## The problem:
Give the number of lines in the listing below that include the word "Request", with nothing more.

++++++++++

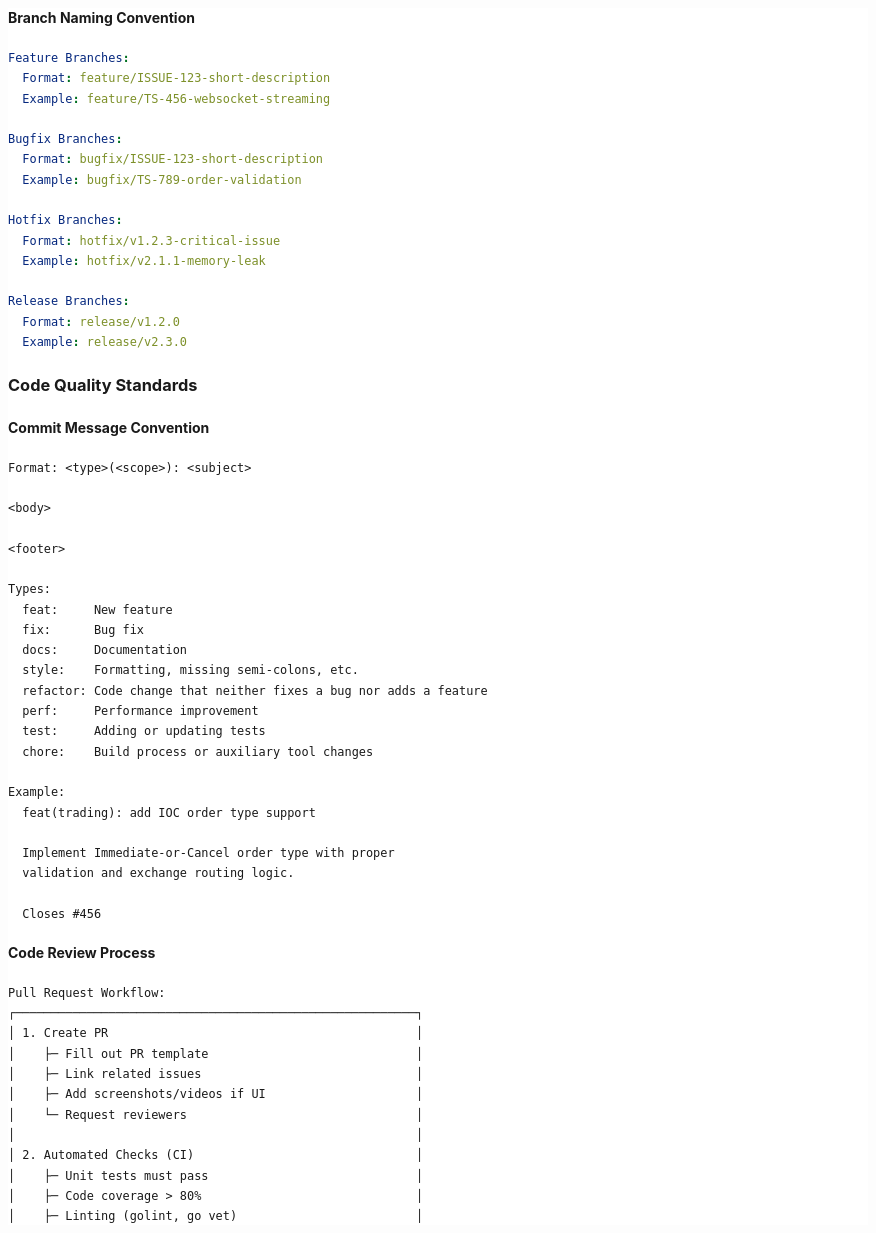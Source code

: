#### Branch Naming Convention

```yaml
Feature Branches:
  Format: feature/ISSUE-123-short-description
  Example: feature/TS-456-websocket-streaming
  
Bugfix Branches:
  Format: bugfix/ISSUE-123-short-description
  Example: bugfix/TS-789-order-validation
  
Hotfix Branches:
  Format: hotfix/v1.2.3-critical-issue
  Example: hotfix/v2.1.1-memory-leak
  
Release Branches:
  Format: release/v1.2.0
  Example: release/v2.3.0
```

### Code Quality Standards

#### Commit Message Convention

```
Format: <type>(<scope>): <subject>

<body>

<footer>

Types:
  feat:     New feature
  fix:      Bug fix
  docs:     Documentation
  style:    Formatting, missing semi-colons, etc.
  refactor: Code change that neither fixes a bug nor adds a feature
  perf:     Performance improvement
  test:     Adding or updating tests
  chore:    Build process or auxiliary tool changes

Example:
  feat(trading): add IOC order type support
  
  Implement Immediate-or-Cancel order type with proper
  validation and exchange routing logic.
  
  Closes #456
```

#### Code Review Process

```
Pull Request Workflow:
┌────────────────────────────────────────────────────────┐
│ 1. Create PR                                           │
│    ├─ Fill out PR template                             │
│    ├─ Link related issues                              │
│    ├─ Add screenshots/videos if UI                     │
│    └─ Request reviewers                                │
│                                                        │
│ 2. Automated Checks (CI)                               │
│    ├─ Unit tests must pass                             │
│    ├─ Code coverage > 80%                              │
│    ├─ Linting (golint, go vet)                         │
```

++++++++++

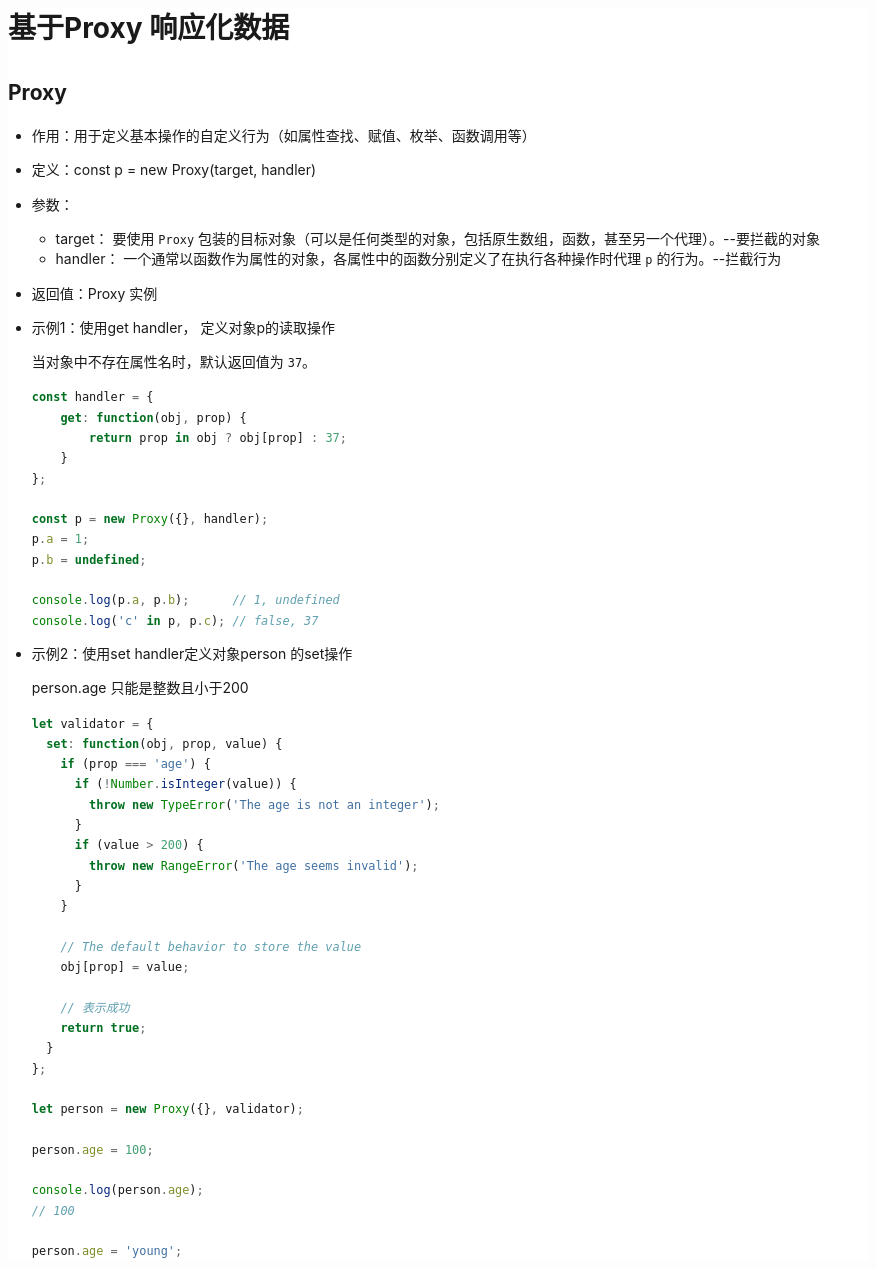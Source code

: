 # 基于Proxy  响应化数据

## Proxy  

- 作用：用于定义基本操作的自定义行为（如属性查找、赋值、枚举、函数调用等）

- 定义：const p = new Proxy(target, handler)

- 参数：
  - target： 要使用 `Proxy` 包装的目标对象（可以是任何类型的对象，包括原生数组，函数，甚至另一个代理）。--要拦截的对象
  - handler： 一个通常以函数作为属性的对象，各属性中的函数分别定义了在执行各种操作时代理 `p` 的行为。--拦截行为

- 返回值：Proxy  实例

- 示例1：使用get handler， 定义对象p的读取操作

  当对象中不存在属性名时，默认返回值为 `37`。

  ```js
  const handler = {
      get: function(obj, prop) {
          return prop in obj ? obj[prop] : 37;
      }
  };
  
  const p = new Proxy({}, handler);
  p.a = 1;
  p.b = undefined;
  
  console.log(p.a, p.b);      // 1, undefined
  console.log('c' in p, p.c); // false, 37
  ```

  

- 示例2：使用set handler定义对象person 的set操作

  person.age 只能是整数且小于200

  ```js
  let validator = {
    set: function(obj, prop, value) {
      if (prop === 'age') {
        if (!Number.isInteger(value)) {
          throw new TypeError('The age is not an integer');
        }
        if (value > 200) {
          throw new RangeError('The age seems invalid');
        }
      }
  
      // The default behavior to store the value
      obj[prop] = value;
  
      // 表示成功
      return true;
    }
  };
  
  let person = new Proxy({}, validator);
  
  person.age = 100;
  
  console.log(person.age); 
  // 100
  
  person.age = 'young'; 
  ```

++++++++++

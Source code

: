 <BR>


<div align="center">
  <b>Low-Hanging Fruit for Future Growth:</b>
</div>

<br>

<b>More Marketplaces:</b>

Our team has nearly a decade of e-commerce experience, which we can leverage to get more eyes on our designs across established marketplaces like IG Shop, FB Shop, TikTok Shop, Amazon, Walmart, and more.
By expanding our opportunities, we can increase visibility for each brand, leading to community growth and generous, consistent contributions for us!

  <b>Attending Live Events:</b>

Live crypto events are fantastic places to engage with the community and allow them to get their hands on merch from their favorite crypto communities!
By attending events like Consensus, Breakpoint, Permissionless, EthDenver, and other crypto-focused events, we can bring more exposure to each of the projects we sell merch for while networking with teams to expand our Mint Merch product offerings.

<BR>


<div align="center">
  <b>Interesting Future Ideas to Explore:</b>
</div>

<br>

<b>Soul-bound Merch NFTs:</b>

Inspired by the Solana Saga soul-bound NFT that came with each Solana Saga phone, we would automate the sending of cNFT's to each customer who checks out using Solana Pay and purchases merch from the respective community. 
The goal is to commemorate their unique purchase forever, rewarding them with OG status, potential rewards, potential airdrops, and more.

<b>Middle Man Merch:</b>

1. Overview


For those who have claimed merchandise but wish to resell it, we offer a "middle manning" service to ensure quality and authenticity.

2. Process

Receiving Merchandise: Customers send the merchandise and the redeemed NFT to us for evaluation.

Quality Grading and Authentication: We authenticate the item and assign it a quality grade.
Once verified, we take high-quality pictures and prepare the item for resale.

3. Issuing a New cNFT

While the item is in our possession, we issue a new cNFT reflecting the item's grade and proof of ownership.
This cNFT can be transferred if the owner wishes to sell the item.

++++++++++

## Response area:
2